Provided entries:
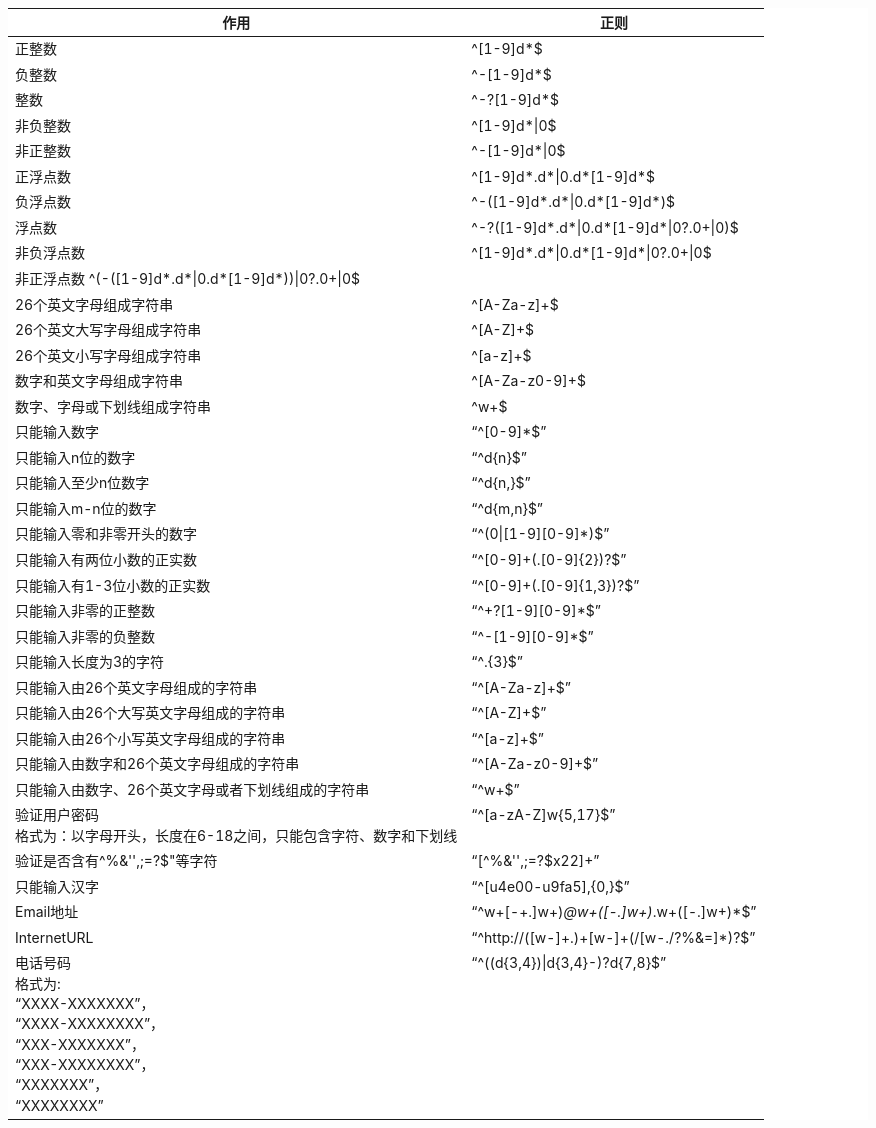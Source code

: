 | 作用 | 正则 |
| ------ | ------ |
|正整数 |  ^[1-9]d*$ | 　 　
|负整数 | ^-[1-9]d*$ | 
|整数 | ^-?[1-9]d*$ | 
|非负整数 | ^[1-9]d*\|0$ | 
|非正整数 | ^-[1-9]d*\|0$ |
|正浮点数 | ^[1-9]d*.d*\|0.d*[1-9]d*$ | 
|负浮点数 | ^-([1-9]d*.d*\|0.d*[1-9]d*)$ | 
|浮点数 | ^-?([1-9]d*.d*\|0.d*[1-9]d*\|0?.0+\|0)$ | 
|非负浮点数 | ^[1-9]d*.d*\|0.d*[1-9]d*\|0?.0+\|0$ | 
|非正浮点数 ^(-([1-9]d*.d*\|0.d*[1-9]d*))\|0?.0+\|0$ | 
|26个英文字母组成字符串 | ^[A-Za-z]+$ | 　　 
|26个英文大写字母组成字符串 | ^[A-Z]+$ | 
|26个英文小写字母组成字符串 | ^[a-z]+$ | 　　
|数字和英文字母组成字符串 | ^[A-Za-z0-9]+$ | 　　
|数字、字母或下划线组成字符串 | ^w+$ | 　　 
|只能输入数字 | “^[0-9]*$” |  
|只能输入n位的数字 | “^d{n}$” |  
|只能输入至少n位数字 | “^d{n,}$”  | 
|只能输入m-n位的数字 | “^d{m,n}$”  | 
|只能输入零和非零开头的数字 | “^(0\|[1-9][0-9]*)$”  | 
|只能输入有两位小数的正实数 | “^[0-9]+(.[0-9]{2})?$” |  
|只能输入有1-3位小数的正实数 | “^[0-9]+(.[0-9]{1,3})?$”  | 
|只能输入非零的正整数 | “^+?[1-9][0-9]*$”  | 
|只能输入非零的负整数 | “^-[1-9][0-9]*$” |  
|只能输入长度为3的字符 | “^.{3}$” |  
|只能输入由26个英文字母组成的字符串 | “^[A-Za-z]+$”  | 
|只能输入由26个大写英文字母组成的字符串 | “^[A-Z]+$”  | 
|只能输入由26个小写英文字母组成的字符串 | “^[a-z]+$”  | 
|只能输入由数字和26个英文字母组成的字符串 | “^[A-Za-z0-9]+$”  | 
|只能输入由数字、26个英文字母或者下划线组成的字符串 | “^w+$”  | 
|验证用户密码<br>格式为：以字母开头，长度在6-18之间，只能包含字符、数字和下划线 | “^[a-zA-Z]w{5,17}$” |
|验证是否含有^%&'',;=?$"等字符 | “[^%&'',;=?$x22]+” | 
|只能输入汉字 | “^[u4e00-u9fa5],{0,}$”  |
|Email地址 | “^w+[-+.]w+)*@w+([-.]w+)*.w+([-.]w+)*$”  |
|InternetURL | “^http://([w-]+.)+[w-]+(/[w-./?%&=]*)?$”  |
|电话号码<br>格式为:<br>“XXXX-XXXXXXX”，<br>“XXXX-XXXXXXXX”，<br>“XXX-XXXXXXX”，<br>“XXX-XXXXXXXX”，<br>“XXXXXXX”，<br>“XXXXXXXX” | “^((d{3,4})\|d{3,4}-)?d{7,8}$” |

Work task:
Quote each record exactly as it stands, minus the pictures.

Worked solution:
Source code

: | 作用 | 正则 |
| ------ | ------ |
|正整数 |  ^[1-9]d*$ | 　 　
|负整数 | ^-[1-9]d*$ | 
|整数 | ^-?[1-9]d*$ | 
|非负整数 | ^[1-9]d*\|0$ | 
|非正整数 | ^-[1-9]d*\|0$ |
|正浮点数 | ^[1-9]d*.d*\|0.d*[1-9]d*$ | 
|负浮点数 | ^-([1-9]d*.d*\|0.d*[1-9]d*)$ | 
|浮点数 | ^-?([1-9]d*.d*\|0.d*[1-9]d*\|0?.0+\|0)$ | 
|非负浮点数 | ^[1-9]d*.d*\|0.d*[1-9]d*\|0?.0+\|0$ | 
|非正浮点数 ^(-([1-9]d*.d*\|0.d*[1-9]d*))\|0?.0+\|0$ | 
|26个英文字母组成字符串 | ^[A-Za-z]+$ | 　　 
|26个英文大写字母组成字符串 | ^[A-Z]+$ | 
|26个英文小写字母组成字符串 | ^[a-z]+$ | 　　
|数字和英文字母组成字符串 | ^[A-Za-z0-9]+$ | 　　
|数字、字母或下划线组成字符串 | ^w+$ | 　　 
|只能输入数字 | “^[0-9]*$” |  
|只能输入n位的数字 | “^d{n}$” |  
|只能输入至少n位数字 | “^d{n,}$”  | 
|只能输入m-n位的数字 | “^d{m,n}$”  | 
|只能输入零和非零开头的数字 | “^(0\|[1-9][0-9]*)$”  | 
|只能输入有两位小数的正实数 | “^[0-9]+(.[0-9]{2})?$” |  
|只能输入有1-3位小数的正实数 | “^[0-9]+(.[0-9]{1,3})?$”  | 
|只能输入非零的正整数 | “^+?[1-9][0-9]*$”  | 
|只能输入非零的负整数 | “^-[1-9][0-9]*$” |  
|只能输入长度为3的字符 | “^.{3}$” |  
|只能输入由26个英文字母组成的字符串 | “^[A-Za-z]+$”  | 
|只能输入由26个大写英文字母组成的字符串 | “^[A-Z]+$”  | 
|只能输入由26个小写英文字母组成的字符串 | “^[a-z]+$”  | 
|只能输入由数字和26个英文字母组成的字符串 | “^[A-Za-z0-9]+$”  | 
|只能输入由数字、26个英文字母或者下划线组成的字符串 | “^w+$”  | 
|验证用户密码<br>格式为：以字母开头，长度在6-18之间，只能包含字符、数字和下划线 | “^[a-zA-Z]w{5,17}$” |
|验证是否含有^%&'',;=?$"等字符 | “[^%&'',;=?$x22]+” | 
|只能输入汉字 | “^[u4e00-u9fa5],{0,}$”  |
|Email地址 | “^w+[-+.]w+)*@w+([-.]w+)*.w+([-.]w+)*$”  |
|InternetURL | “^http://([w-]+.)+[w-]+(/[w-./?%&=]*)?$”  |
|电话号码<br>格式为:<br>“XXXX-XXXXXXX”，<br>“XXXX-XXXXXXXX”，<br>“XXX-XXXXXXX”，<br>“XXX-XXXXXXXX”，<br>“XXXXXXX”，<br>“XXXXXXXX” | “^((d{3,4})\|d{3,4}-)?d{7,8}$” |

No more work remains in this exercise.